→ What the exercise asks:
Write out each line of the records that has "EnhancedPerson" in it.

→ Provided information:

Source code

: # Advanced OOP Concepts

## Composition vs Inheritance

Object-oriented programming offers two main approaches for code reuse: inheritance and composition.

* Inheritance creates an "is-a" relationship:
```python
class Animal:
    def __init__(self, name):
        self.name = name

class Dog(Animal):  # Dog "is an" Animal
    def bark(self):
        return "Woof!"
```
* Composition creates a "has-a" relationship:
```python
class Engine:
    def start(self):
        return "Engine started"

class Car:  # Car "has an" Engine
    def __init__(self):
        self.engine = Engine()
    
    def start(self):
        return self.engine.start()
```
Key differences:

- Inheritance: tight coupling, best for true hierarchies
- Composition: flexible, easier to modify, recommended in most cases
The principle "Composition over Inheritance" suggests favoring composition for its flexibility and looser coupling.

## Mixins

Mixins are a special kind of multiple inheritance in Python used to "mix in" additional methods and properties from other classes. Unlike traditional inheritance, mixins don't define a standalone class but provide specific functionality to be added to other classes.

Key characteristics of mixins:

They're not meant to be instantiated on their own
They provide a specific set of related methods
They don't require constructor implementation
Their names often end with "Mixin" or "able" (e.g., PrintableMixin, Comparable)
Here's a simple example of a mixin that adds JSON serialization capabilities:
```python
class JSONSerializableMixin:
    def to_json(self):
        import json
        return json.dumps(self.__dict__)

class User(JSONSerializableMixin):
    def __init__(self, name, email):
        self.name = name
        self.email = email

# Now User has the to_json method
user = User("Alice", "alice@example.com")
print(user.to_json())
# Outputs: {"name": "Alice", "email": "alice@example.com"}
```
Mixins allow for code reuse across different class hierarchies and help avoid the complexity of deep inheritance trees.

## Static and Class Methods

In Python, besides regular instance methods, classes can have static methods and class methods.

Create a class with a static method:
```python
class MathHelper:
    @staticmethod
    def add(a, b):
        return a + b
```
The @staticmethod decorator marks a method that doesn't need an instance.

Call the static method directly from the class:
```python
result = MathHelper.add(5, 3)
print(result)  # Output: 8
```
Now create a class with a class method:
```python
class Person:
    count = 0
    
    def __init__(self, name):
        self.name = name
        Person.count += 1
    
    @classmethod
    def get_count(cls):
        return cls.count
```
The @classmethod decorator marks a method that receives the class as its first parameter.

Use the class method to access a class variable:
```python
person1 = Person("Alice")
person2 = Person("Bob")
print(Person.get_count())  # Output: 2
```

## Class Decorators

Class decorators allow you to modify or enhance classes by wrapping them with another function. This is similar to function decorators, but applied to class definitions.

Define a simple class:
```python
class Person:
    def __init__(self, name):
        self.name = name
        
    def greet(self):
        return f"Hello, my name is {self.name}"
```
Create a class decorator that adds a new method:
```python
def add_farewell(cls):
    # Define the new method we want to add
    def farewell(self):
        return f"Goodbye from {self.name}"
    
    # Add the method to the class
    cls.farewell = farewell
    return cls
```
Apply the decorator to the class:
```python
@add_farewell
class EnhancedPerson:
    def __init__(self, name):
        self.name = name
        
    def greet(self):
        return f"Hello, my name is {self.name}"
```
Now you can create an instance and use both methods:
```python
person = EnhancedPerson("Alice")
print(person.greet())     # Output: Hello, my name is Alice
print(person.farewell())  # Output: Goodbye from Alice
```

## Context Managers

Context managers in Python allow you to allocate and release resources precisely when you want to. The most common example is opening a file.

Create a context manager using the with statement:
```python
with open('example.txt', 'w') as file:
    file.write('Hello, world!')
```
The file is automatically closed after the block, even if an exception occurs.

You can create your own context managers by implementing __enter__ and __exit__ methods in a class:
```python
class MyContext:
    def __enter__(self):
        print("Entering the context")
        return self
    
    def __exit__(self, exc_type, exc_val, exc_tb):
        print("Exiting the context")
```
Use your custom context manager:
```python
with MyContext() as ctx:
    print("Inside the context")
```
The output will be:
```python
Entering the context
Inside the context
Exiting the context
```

→ Result for this exercise:
class EnhancedPerson:
person = EnhancedPerson("Alice")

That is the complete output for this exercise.